Copyright law expert Gill Dennis of Pinsent Masons said: “The terms of reference of the working group developing the code that have been published are vague in the sense that it is not yet clear what practical solutions will emerge from the output of their work. AI developers will, for example, be keen to avoid any heavy burden that would come from having to agree individual licensing agreements with each and every content creator that its AI system could scrape information belonging to, while rights holders in turn will want to ensure they are fairly compensated for how their works are used – and that there is sufficient transparency over, and monitoring of, such use.”
Dennis said some stakeholders may be sceptical as to whether a non-legislative initiative such as an industry-led voluntary code of practice can strike the right balance of interests and resolve the practical and financial conundrums at issue. She cited another report published by a committee of MPs this week in support of that notion.
In that report, the Science, Innovation and Technology Committee called on the government to accelerate the creation of a new AI governance regime to address 12 challenges AI poses – including in relation to intellectual property. The MPs cited criticism from The Library and Archives Copyright Alliance of the government’s decision not to take forward plans for a broad TDM copyright exception, which said the decision “prevents the UK from capitalising on the diverse, agile and creative benefits that AI can bring to the UK’s economy, its society and its competitive research environment”.
The Science, Innovation and Technology Committee further warned that the UK risks being left behind as a standard-setter in relation to AI if policy is developed in other jurisdictions first. It urged the government to introduce ‘whatever statutory measures as may be needed’ as part of that new framework. The government published its AI white paper earlier this year in which it outlined plans to retain the current sector-based approach to the regulation of AI in the UK but with an overlay of cross-sector non-statutory principles that regulators would have to “interpret and apply to AI within their remits”.

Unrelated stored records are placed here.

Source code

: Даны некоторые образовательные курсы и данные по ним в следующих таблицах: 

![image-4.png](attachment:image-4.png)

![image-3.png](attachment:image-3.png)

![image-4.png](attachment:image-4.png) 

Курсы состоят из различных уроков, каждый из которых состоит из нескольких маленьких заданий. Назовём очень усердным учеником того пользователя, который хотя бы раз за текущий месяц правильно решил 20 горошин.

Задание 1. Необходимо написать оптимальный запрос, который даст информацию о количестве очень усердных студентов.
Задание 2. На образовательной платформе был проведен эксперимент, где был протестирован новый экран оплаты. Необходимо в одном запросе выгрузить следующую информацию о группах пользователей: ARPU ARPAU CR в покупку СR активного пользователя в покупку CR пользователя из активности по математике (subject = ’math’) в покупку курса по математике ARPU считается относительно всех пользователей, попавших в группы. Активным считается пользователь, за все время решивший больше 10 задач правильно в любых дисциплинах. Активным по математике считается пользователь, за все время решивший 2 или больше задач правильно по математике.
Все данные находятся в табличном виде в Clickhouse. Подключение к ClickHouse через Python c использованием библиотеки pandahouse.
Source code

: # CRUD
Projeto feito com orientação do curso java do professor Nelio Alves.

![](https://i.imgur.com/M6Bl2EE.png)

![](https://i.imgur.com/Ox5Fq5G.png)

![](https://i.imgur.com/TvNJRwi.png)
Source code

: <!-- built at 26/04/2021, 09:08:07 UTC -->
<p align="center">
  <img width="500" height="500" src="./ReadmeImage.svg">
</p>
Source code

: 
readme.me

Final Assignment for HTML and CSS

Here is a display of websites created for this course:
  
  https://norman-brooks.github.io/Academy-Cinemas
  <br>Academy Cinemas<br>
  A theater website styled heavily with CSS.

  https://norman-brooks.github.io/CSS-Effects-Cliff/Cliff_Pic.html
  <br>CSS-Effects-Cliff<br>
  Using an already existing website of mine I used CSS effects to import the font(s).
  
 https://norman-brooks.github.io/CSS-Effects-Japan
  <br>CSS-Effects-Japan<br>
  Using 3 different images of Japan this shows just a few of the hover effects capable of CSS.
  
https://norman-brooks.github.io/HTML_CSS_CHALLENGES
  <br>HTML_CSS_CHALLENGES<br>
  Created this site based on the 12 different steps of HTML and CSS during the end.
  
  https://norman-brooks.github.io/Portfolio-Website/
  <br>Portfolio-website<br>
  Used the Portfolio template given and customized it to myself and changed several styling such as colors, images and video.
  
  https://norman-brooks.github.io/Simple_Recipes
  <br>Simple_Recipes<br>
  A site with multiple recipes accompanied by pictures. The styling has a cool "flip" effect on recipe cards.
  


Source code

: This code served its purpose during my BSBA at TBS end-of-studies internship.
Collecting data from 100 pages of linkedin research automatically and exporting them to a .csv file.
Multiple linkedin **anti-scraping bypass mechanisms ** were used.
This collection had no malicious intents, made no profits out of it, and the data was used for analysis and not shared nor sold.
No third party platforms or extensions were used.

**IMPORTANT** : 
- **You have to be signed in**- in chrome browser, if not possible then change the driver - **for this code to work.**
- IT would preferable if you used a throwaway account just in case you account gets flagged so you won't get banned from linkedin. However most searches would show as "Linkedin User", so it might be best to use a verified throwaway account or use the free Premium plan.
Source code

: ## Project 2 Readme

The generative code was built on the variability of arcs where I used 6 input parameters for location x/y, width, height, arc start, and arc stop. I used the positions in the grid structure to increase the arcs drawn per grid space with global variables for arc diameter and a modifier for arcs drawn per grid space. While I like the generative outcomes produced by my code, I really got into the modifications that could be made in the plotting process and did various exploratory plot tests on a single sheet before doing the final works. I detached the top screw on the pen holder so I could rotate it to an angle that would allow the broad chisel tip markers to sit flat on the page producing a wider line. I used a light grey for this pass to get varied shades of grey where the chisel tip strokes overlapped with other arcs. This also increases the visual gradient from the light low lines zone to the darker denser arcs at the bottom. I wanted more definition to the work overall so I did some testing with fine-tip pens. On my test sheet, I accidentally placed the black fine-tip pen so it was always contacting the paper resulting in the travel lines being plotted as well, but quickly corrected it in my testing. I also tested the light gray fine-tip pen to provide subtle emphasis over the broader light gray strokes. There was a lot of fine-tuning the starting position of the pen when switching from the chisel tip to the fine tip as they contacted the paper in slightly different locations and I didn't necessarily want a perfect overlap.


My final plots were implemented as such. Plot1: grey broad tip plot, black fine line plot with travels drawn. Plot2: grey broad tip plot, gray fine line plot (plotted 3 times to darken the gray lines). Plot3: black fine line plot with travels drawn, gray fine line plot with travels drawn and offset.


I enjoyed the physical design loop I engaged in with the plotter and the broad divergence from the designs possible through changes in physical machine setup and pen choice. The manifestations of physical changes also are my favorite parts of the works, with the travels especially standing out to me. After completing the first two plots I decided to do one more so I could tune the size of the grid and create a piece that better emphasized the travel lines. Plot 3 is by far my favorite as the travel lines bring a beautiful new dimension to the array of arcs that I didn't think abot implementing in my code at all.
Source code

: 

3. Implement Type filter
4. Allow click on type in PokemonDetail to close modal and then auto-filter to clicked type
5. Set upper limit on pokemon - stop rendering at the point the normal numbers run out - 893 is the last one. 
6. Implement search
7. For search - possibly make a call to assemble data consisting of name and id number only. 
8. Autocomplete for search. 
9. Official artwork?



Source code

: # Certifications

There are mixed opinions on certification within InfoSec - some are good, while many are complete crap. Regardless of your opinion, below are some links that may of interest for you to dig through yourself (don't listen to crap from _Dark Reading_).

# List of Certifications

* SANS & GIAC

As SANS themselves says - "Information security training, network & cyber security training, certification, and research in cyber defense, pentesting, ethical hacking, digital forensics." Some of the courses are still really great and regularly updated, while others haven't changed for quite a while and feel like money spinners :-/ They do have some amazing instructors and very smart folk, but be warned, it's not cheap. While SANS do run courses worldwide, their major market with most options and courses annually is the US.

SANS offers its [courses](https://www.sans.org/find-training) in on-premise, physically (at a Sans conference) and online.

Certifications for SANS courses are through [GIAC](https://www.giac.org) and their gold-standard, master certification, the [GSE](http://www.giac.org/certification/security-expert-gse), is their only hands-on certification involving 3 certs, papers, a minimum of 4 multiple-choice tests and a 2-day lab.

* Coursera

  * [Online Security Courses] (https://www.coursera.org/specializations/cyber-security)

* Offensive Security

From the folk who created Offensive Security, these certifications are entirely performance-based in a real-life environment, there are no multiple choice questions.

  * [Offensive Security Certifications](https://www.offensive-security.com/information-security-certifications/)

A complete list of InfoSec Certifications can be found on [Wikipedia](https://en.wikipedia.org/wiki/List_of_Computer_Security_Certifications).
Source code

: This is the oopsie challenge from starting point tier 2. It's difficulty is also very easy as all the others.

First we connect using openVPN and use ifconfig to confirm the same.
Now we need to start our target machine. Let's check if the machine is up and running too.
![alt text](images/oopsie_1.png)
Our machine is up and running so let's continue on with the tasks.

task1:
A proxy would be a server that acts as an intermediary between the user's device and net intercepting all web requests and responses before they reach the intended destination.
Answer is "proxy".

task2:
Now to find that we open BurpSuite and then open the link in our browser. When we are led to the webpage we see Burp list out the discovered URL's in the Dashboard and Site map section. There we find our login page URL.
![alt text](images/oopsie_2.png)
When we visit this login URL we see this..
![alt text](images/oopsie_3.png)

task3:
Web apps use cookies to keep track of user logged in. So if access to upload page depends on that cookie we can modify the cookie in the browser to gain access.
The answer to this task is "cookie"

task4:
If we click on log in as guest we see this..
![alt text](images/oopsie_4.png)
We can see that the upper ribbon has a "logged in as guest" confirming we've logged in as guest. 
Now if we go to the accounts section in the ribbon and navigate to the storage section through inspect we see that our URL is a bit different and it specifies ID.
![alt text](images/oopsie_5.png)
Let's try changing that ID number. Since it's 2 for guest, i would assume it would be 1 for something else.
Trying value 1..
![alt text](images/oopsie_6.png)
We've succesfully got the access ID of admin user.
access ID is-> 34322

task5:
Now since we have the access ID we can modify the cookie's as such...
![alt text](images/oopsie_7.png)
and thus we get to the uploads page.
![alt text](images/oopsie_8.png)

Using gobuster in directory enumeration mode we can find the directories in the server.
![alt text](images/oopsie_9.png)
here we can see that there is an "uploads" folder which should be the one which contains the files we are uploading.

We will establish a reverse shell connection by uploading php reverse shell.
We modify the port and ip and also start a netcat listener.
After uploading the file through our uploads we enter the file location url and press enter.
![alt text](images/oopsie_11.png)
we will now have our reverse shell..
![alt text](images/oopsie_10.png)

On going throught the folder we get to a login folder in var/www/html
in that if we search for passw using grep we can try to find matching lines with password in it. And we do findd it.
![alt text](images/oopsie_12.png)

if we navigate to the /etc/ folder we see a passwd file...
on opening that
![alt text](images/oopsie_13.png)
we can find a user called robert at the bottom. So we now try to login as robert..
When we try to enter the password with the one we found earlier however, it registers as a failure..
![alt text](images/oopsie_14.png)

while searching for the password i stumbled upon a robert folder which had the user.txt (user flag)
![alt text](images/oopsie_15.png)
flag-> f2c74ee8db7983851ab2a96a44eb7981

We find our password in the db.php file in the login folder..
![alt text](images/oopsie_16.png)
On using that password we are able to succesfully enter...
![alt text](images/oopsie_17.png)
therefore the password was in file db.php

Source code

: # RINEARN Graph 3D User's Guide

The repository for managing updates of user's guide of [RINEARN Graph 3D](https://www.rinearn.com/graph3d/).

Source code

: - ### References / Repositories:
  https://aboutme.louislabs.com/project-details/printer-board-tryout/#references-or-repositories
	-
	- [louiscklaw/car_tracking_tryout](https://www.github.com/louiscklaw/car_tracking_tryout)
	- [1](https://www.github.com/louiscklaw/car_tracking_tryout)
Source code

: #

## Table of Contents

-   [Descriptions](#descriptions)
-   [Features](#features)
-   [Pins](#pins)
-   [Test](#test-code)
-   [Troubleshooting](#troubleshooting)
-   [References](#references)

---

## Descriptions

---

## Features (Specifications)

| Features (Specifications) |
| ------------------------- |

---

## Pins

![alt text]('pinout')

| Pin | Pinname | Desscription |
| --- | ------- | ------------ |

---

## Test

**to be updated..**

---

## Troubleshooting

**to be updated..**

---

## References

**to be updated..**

The UK government is seeking to play a leading role in the development of a more harmonised framework governing use of AI globally. Prime minister Rishi Sunak is due to host an AI safety summit in the UK in November.
In a letter (2-page / 67KB PDF) published on Thursday, Dan Conway, chief executive of the Publishers Association – a body that represents more than 140 UK publishers – urged Sunak to “make clear that UK intellectual property law should be respected when any content is ingested by AI systems and a licence obtained in advance”, either as part of, or in parallel with, the November summit.
Conway, who previously described the now-rejected plans to broaden the TDM copyright exception as “a sledgehammer to crack a nut”, said in his letter: “The training of AI systems should be done transparently, with the consent of, and in a manner that credits and fairly compensates the creator or IP rightsholder i.e. under licence.”